Por Leonardo Boff
Nestas eleições presidenciais, os brasileiros e
brasileiras se confrontaram com uma cena bíblica, testemunhada no salmo número
um: tinha que escolher entre dois caminhos: um que representa o acerto e a
felicidade possível e outro, o desacerto e infelicidade evitável.
Criaram-se todas as condições para uma tempestade
perfeita com distorções e difamações, difundidas na grande imprensa e nas redes
sociais, especialmente uma revista que ofendeu gravemente a ética jornalística,
social e pesssoal publicando falsidades para prejudicar a candidata Dilma
Rousseff. Atrás dela se albergam as elites mais atrasadas que se empenham antes
em defender seus privilégios que universalizar os direitos pessoais e sociais.
Face a estas adversidades, a Presidenta Dilma ao ter
passado pelas torturas nos porões dos órgãos de repressão da ditadura militar,
fortaleceu sua identidade, cresceu em determinação e acumulou energias para
enfrentar qualquer embate. Mostrou-se como é: uma mulher corajosa e valente.

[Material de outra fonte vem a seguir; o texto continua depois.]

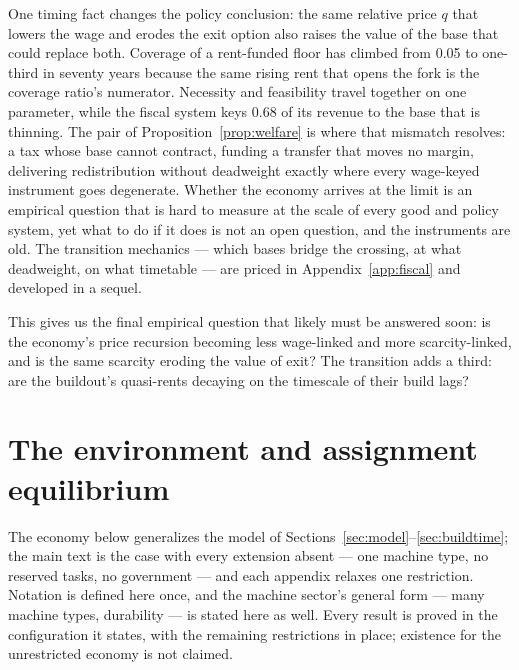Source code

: \documentclass[12pt]{article}
\theoremstyle{plain}
\begin{document}
One timing fact changes the policy conclusion: the same relative price $q$ that lowers the wage and erodes the exit option also raises the value of the base that could replace both. Coverage of a rent-funded floor has climbed from 0.05 to one-third in seventy years because the same rising rent that opens the fork is the coverage ratio's numerator. Necessity and feasibility travel together on one parameter, while the fiscal system keys 0.68 of its revenue to the base that is thinning. The pair of Proposition~\ref{prop:welfare} is where that mismatch resolves: a tax whose base cannot contract, funding a transfer that moves no margin, delivering redistribution without deadweight exactly where every wage-keyed instrument goes degenerate. Whether the economy arrives at the limit is an empirical question that is hard to measure at the scale of every good and policy system, yet what to do if it does is not an open question, and the instruments are old. The transition mechanics --- which bases bridge the crossing, at what deadweight, on what timetable --- are priced in Appendix~\ref{app:fiscal} and developed in a sequel.

This gives us the final empirical question that likely must be answered soon: is the economy's price recursion becoming less wage-linked and more scarcity-linked, and is the same scarcity eroding the value of exit? The transition adds a third: are the buildout's quasi-rents decaying on the timescale of their build lags?

\appendix
{}

\section{The environment and assignment equilibrium}\label{app:environment}

The economy below generalizes the model of Sections~\ref{sec:model}--\ref{sec:buildtime}; the main text is the case with every extension absent --- one machine type, no reserved tasks, no government --- and each appendix relaxes one restriction. Notation is defined here once, and the machine sector's general form --- many machine types, durability --- is stated here as well. Every result is proved in the configuration it states, with the remaining restrictions in place; existence for the unrestricted economy is not claimed.
\end{document}
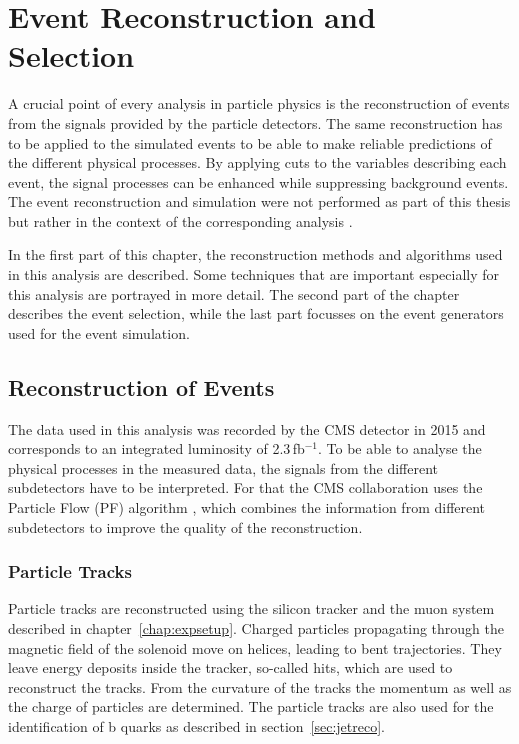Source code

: \chapter{Event Reconstruction and Selection}
\label{chap::EventReconstructionandSelection}
A crucial point of every analysis in particle physics is the reconstruction of events from the signals provided by the particle detectors. The same reconstruction has to be applied to the simulated events to be able to make reliable predictions of the different physical processes. By applying cuts to the variables describing each event, the signal processes can be enhanced while suppressing background events. The event reconstruction and simulation were not performed as part of this thesis but rather in the context of the corresponding analysis \cite{PAS}.

\noindent In the first part of this chapter, the reconstruction methods and algorithms used in this analysis are described. Some techniques that are important especially for this analysis are portrayed in more detail. The second part of the chapter describes the event selection, while the last part focusses on the event generators used for the event simulation. 
\section{Reconstruction of Events}
The data used in this analysis was recorded by the CMS detector in 2015 and corresponds to an integrated luminosity of 2.3\,fb$^{-1}$. To be able to analyse the physical processes in the measured data, the signals from the different subdetectors have to be interpreted. For that the CMS collaboration uses the Particle Flow (PF) algorithm \cite{PF1,PF2}, which combines the information from different subdetectors to improve the quality of the reconstruction.
\subsection{Particle Tracks}
\label{sec:trackreco}
Particle tracks are reconstructed using the silicon tracker and the muon system described in chapter~\ref{chap:expsetup}. Charged particles propagating through the magnetic field of the solenoid move on helices, leading to bent trajectories. They leave energy deposits inside the tracker, so-called hits, which are used to reconstruct the tracks. From the curvature of the tracks the momentum as well as the charge of particles are determined. The particle tracks are also used for the identification of b quarks as described in section~\ref{sec:jetreco}.\\

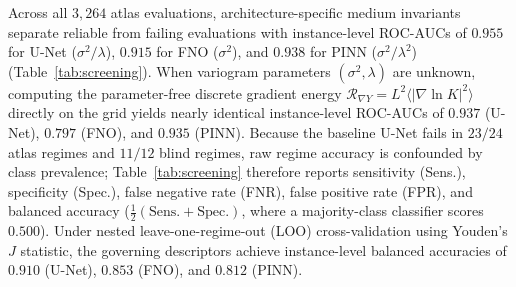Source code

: \documentclass[preprint,12pt,authoryear]{elsarticle}
\begin{document}
Across all $3{,}264$ atlas evaluations, architecture-specific medium invariants separate reliable from failing evaluations with instance-level ROC-AUCs of $0.955$ for U-Net ($\sigma^2/\lambda$), $0.915$ for FNO ($\sigma^2$), and $0.938$ for PINN ($\sigma^2/\lambda^2$) (Table~\ref{tab:screening}). When variogram parameters $(\sigma^2, \lambda)$ are unknown, computing the parameter-free discrete gradient energy $\mathcal{R}_{\nabla Y} = L^2\langle|\nabla\ln K|^2\rangle$ directly on the grid yields nearly identical instance-level ROC-AUCs of $0.937$ (U-Net), $0.797$ (FNO), and $0.935$ (PINN). Because the baseline U-Net fails in $23/24$ atlas regimes and $11/12$ blind regimes, raw regime accuracy is confounded by class prevalence; Table~\ref{tab:screening} therefore reports sensitivity (Sens.), specificity (Spec.), false negative rate (FNR), false positive rate (FPR), and balanced accuracy ($\frac{1}{2}(\text{Sens.} + \text{Spec.})$, where a majority-class classifier scores $0.500$). Under nested leave-one-regime-out (LOO) cross-validation using Youden's $J$ statistic, the governing descriptors achieve instance-level balanced accuracies of $0.910$ (U-Net), $0.853$ (FNO), and $0.812$ (PINN).

\begin{table}[t!]
\centering
\caption{Stage~1 pre-training roughness screening across the 24-regime atlas and 12 prospective off-grid blind regimes ($64$ test realizations/regime). To account for class prevalence in baseline U-Net (23/24 atlas and 11/12 blind regimes failing), threshold-free instance ROC-AUC, sensitivity (Sens.), specificity (Spec.), false negative rate (FNR), false positive rate (FPR), and balanced accuracy (Bal.\ Acc., versus $0.500$ for a majority-class guess) are reported. Thresholds ($\sigma^2/\lambda \ge 3.33$ for U-Net, $\sigma^2 \ge 0.75$ for FNO) were frozen prior to blind testing.}
\label{tab:screening}
\end{table}
\end{document}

Ela transmite confiança, virtude fundamental para um político. Mostra inteireza
e não tolera malfeitos. Isso gera no eleitor ou eleitora o sentimento de
“sentir firmeza”.
Sua vitória se deve em grande parte à militância que
saiu às ruas e organizou grandes manifestações. O povo mostrou que amadureceu
na sua consciência política e soube, biblicamente, escolher o caminho que lhe
parecia mais acertado votando em
Dilma. Ela saiu vitoriosa com mais de 51% dos votos.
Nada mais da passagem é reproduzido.